[Stored data entries]
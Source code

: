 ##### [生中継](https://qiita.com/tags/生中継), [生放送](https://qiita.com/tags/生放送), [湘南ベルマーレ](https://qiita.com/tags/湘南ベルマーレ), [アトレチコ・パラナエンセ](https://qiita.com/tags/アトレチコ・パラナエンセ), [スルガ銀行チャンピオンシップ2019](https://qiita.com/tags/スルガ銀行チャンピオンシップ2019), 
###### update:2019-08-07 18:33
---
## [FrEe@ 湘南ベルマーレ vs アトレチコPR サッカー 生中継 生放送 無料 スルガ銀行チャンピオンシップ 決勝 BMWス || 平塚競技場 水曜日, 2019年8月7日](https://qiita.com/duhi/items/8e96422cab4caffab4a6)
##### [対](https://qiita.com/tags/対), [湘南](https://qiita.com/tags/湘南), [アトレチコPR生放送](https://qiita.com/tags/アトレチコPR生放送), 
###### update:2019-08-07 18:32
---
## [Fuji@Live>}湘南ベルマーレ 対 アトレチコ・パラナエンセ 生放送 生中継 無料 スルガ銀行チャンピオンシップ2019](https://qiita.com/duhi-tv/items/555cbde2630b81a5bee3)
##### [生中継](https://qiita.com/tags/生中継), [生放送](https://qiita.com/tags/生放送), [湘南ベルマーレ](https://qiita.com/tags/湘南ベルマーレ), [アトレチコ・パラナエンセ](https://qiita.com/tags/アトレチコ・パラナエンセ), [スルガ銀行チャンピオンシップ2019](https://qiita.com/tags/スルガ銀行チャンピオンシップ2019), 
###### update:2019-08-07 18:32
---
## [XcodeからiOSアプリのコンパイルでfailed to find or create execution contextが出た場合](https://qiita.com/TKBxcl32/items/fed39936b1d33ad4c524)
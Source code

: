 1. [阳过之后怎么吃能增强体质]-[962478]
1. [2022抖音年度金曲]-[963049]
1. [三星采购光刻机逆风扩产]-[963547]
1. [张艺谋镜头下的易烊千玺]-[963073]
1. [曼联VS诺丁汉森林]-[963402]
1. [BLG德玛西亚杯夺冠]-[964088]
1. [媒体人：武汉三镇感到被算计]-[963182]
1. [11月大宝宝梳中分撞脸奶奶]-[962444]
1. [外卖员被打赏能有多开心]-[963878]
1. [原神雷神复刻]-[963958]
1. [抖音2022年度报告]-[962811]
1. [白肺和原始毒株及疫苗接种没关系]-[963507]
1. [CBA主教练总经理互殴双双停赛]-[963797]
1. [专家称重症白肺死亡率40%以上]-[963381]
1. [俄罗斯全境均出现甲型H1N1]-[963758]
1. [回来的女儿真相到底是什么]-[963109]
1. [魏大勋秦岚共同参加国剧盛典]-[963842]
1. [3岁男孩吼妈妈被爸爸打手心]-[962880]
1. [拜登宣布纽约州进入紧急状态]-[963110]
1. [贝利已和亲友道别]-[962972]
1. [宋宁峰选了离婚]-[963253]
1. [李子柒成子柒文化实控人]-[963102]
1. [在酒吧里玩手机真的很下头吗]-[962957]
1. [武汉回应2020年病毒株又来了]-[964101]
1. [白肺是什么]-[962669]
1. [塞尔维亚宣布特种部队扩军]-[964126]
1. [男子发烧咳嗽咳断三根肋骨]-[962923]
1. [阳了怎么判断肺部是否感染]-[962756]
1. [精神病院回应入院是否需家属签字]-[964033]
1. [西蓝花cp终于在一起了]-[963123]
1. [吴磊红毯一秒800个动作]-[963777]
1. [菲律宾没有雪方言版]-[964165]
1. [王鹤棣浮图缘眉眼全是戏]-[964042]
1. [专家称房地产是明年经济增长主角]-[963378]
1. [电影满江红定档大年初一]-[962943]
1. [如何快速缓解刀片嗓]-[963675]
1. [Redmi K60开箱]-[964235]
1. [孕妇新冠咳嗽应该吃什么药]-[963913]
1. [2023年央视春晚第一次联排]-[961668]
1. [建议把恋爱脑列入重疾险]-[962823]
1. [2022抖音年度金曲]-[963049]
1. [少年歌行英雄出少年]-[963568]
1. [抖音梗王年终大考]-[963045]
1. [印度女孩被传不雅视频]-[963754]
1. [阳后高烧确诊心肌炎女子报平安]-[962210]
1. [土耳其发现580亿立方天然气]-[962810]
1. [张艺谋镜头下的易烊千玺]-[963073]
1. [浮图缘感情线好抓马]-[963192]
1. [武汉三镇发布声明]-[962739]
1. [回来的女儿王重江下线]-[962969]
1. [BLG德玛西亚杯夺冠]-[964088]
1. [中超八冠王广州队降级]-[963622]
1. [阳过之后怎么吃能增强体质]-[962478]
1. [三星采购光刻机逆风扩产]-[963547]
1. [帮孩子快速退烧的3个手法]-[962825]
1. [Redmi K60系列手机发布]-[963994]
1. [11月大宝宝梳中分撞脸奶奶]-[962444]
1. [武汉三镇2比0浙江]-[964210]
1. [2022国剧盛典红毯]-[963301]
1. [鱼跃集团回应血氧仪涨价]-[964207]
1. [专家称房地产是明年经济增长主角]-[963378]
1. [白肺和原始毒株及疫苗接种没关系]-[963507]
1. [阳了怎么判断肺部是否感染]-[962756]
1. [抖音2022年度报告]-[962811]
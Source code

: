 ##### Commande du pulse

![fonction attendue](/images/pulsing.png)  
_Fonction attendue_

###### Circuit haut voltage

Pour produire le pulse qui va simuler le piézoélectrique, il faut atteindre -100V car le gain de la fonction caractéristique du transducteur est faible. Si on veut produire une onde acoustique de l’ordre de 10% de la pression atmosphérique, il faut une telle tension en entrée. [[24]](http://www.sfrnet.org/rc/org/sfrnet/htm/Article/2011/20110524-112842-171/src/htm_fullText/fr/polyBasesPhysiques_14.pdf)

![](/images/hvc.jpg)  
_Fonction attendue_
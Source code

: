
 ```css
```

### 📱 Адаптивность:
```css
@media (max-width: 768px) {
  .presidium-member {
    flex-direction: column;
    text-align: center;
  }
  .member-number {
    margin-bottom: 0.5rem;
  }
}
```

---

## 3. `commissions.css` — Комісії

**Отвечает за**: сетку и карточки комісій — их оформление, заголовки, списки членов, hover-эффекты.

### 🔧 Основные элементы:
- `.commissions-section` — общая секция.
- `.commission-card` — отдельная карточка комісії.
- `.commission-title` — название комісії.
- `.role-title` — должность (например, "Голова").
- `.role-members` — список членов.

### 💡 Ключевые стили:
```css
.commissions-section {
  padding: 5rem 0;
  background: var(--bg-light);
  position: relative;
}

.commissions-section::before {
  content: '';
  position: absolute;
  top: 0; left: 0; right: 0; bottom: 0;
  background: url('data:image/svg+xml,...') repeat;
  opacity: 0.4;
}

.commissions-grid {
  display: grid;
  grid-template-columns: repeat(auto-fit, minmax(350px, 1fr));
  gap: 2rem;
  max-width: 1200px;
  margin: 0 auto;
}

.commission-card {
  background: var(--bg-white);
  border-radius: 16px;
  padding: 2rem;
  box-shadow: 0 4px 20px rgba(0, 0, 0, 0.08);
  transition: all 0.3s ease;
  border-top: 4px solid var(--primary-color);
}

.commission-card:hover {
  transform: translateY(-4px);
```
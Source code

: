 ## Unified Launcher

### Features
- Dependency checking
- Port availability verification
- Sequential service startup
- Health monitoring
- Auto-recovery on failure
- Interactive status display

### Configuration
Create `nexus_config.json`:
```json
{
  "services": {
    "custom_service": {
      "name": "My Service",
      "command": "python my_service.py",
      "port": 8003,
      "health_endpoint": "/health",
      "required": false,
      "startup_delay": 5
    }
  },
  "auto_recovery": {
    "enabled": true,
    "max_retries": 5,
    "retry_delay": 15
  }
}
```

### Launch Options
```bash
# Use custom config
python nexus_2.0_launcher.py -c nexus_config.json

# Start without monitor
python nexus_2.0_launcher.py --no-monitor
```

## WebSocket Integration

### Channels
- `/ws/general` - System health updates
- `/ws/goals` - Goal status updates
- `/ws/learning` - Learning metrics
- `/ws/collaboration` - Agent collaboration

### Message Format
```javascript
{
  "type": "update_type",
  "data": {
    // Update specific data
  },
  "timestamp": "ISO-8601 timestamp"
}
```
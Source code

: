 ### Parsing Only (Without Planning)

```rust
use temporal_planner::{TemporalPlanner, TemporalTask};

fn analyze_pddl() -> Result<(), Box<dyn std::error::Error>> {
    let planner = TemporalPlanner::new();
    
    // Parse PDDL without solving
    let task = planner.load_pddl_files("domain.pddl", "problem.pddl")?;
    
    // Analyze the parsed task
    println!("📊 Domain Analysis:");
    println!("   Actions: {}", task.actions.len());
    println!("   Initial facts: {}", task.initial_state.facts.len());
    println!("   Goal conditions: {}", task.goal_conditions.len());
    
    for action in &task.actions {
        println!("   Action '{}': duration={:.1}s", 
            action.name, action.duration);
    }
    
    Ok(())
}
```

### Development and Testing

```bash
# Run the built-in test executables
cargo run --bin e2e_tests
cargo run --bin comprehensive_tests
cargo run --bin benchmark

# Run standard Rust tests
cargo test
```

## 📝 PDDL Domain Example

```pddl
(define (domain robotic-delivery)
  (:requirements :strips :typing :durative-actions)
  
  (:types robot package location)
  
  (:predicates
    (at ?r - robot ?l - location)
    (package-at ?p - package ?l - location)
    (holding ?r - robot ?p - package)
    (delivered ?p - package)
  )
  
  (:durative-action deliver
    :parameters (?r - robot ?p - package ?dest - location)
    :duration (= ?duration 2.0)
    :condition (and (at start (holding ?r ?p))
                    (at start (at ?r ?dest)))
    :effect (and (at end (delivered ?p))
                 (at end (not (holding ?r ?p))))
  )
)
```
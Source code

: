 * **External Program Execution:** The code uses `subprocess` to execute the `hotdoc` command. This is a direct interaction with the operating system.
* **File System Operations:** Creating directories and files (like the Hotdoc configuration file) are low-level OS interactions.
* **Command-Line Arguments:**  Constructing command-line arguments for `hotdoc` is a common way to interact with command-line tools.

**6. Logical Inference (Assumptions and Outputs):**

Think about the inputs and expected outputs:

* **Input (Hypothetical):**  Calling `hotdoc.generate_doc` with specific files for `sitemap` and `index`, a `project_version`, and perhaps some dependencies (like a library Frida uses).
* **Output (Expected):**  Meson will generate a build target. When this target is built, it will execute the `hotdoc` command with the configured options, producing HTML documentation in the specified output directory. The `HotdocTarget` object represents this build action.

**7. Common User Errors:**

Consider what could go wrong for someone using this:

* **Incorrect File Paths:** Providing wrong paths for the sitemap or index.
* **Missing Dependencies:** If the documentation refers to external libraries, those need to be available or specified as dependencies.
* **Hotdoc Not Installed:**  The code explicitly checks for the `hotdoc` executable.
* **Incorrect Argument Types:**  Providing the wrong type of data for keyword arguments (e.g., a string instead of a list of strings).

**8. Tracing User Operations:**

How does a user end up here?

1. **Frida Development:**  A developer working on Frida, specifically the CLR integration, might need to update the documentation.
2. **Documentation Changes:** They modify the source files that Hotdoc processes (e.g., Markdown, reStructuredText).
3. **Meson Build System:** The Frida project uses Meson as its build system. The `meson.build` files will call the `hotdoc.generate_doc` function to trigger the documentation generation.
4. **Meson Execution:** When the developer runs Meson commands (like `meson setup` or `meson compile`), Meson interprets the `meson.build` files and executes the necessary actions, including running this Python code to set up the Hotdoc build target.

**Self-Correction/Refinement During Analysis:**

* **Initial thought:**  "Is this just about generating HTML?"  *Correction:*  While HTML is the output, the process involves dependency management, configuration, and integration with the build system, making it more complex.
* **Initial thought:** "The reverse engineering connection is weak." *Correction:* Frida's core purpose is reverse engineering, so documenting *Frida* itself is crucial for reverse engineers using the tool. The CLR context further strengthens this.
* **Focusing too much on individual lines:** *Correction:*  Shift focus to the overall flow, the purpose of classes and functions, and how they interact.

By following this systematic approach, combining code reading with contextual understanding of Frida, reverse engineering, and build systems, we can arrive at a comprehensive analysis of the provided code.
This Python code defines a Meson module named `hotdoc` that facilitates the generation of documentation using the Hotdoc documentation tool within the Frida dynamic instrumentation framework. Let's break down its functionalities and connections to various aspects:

» Task instructions
The answer must hold exactly the lines of the entries above, from the first line through the line that contains "1. [俄罗斯全境均出现甲型H1N1]-[963758]", and no others.

» Final answer
Source code

: ##### [生中継](https://qiita.com/tags/生中継), [生放送](https://qiita.com/tags/生放送), [湘南ベルマーレ](https://qiita.com/tags/湘南ベルマーレ), [アトレチコ・パラナエンセ](https://qiita.com/tags/アトレチコ・パラナエンセ), [スルガ銀行チャンピオンシップ2019](https://qiita.com/tags/スルガ銀行チャンピオンシップ2019), 
###### update:2019-08-07 18:33
---
## [FrEe@ 湘南ベルマーレ vs アトレチコPR サッカー 生中継 生放送 無料 スルガ銀行チャンピオンシップ 決勝 BMWス || 平塚競技場 水曜日, 2019年8月7日](https://qiita.com/duhi/items/8e96422cab4caffab4a6)
##### [対](https://qiita.com/tags/対), [湘南](https://qiita.com/tags/湘南), [アトレチコPR生放送](https://qiita.com/tags/アトレチコPR生放送), 
###### update:2019-08-07 18:32
---
## [Fuji@Live>}湘南ベルマーレ 対 アトレチコ・パラナエンセ 生放送 生中継 無料 スルガ銀行チャンピオンシップ2019](https://qiita.com/duhi-tv/items/555cbde2630b81a5bee3)
##### [生中継](https://qiita.com/tags/生中継), [生放送](https://qiita.com/tags/生放送), [湘南ベルマーレ](https://qiita.com/tags/湘南ベルマーレ), [アトレチコ・パラナエンセ](https://qiita.com/tags/アトレチコ・パラナエンセ), [スルガ銀行チャンピオンシップ2019](https://qiita.com/tags/スルガ銀行チャンピオンシップ2019), 
###### update:2019-08-07 18:32
---
## [XcodeからiOSアプリのコンパイルでfailed to find or create execution contextが出た場合](https://qiita.com/TKBxcl32/items/fed39936b1d33ad4c524)
Source code

: 1. [阳过之后怎么吃能增强体质]-[962478]
1. [2022抖音年度金曲]-[963049]
1. [三星采购光刻机逆风扩产]-[963547]
1. [张艺谋镜头下的易烊千玺]-[963073]
1. [曼联VS诺丁汉森林]-[963402]
1. [BLG德玛西亚杯夺冠]-[964088]
1. [媒体人：武汉三镇感到被算计]-[963182]
1. [11月大宝宝梳中分撞脸奶奶]-[962444]
1. [外卖员被打赏能有多开心]-[963878]
1. [原神雷神复刻]-[963958]
1. [抖音2022年度报告]-[962811]
1. [白肺和原始毒株及疫苗接种没关系]-[963507]
1. [CBA主教练总经理互殴双双停赛]-[963797]
1. [专家称重症白肺死亡率40%以上]-[963381]
1. [俄罗斯全境均出现甲型H1N1]-[963758]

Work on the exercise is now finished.